To perform an exact computation, Oracle requires enough space to perform a scan and sort of the table. If there is not enough space in memory, then temporary space may be required. For estimations, Oracle requires enough space to perform a scan and sort of only the rows in the requested sample of the table. For indexes, computation does not take up as much time or space, so it is best to perform a full computation.

Some statistics are always computed exactly, such as the number of data blocks currently containing data in a table or the depth of an index from its root block to its leaf blocks.

Use estimation for tables and clusters rather than computation, unless you need exact values. Because estimation rarely sorts, it is often much faster than computation, especially for large tables.

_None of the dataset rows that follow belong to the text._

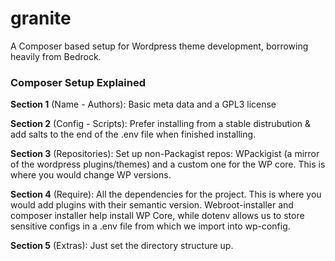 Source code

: granite
=======

A Composer based setup for Wordpress theme development, borrowing heavily from Bedrock.

### Composer Setup Explained 
**Section 1** (Name - Authors): Basic meta data and a GPL3 license

**Section 2** (Config - Scripts): Prefer installing from a stable distrubution & add salts to the end of the .env file when finished installing.

**Section 3** (Repositories): Set up non-Packagist repos: WPackigist (a mirror of the wordpress plugins/themes) and a custom one for the WP core. This is where you would change WP versions.

**Section 4** (Require): All the dependencies for the project. This is where you would add plugins with their semantic version. Webroot-installer and composer installer help install WP Core, while dotenv allows us to store sensitive configs in a .env file from which we import into wp-config.

**Section 5** (Extras): Just set the directory structure up.
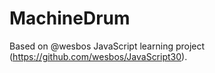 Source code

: # MachineDrum

Based on @wesbos JavaScript learning project (https://github.com/wesbos/JavaScript30).

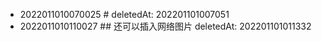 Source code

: - 2022011010070025 #     deletedAt: 202201101007051
- 2022011010110027 ## 还可以插入网络图片 deletedAt: 202201101011332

To estimate statistics, Oracle selects a random sample of data. You can specify the sampling percentage and whether sampling should be based on rows or blocks.

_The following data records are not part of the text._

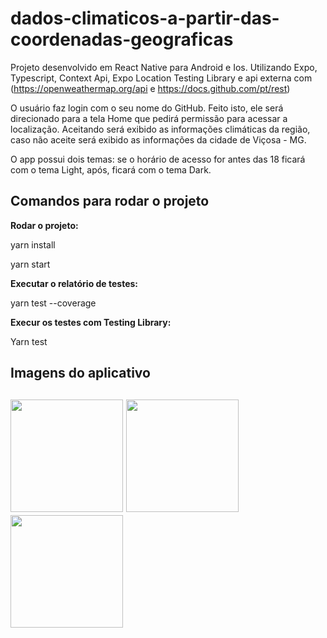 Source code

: # dados-climaticos-a-partir-das-coordenadas-geograficas
Projeto desenvolvido em React Native para Android e Ios. Utilizando Expo, Typescript, Context Api, Expo Location Testing Library e api externa com (https://openweathermap.org/api e https://docs.github.com/pt/rest)

O usuário faz login com o seu nome do GitHub. Feito isto, ele será direcionado para a tela Home que pedirá permissão para acessar a localização. Aceitando será exibido as informações climáticas da região, caso não aceite será exibido as informações da cidade de Viçosa - MG.

O app possui dois temas: se o horário de acesso for antes das 18 ficará com o tema Light, após, ficará com o tema Dark.

<h2><b> Comandos para rodar o projeto </b></h2>

<b>Rodar o projeto:</b>

yarn install

yarn start

<b>Executar o relatório de testes:</b>

yarn test --coverage

<b>Execur os testes com Testing Library:</b>

Yarn test

<h2><b> Imagens do aplicativo </b><h2>

<p float="left">
  <img src="https://user-images.githubusercontent.com/22238804/171522978-c018e9d2-7423-43e4-9d36-e2d4e8fe52e8.png" width="180" />
  <img src="https://user-images.githubusercontent.com/22238804/171523075-ebf31547-3e3b-45d7-92d2-ab0566a49407.png" width="180" />
  <img src="https://user-images.githubusercontent.com/22238804/171523163-373de770-85c2-47d8-b85d-fd9021f31d7e.png" width="180" />
</p>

Row sampling reads rows without regard to their physical placement on disk. This provides the most random data for estimates, but it can result in reading more data than necessary. **For example,** in the worst case a row sample might select one row from each block, requiring a full scan of the table or index.

Block sampling reads a random sample of blocks and uses all of the rows in those blocks for estimates. This reduces the amount of I/O activity for a given sample size, but it can reduce the randomness of the sample if rows are not randomly distributed on disk. Block sampling is not available for index statistics.

When you generate statistics for a table, column, or index, if the data dictionary already contains statistics for the object, then Oracle updates the existing statistics. Oracle also invalidates any currently parsed SQL statements that access the object.

The next time such a statement executes, the optimizer automatically chooses a new execution plan based on the new statistics. Distributed statements issued on remote databases that access the analyzed objects use the new statistics the next time Oracle parses them.

When you associate a statistics type with a column or domain index, Oracle calls the statistics collection method in the statistics type if you analyze the column or domain index.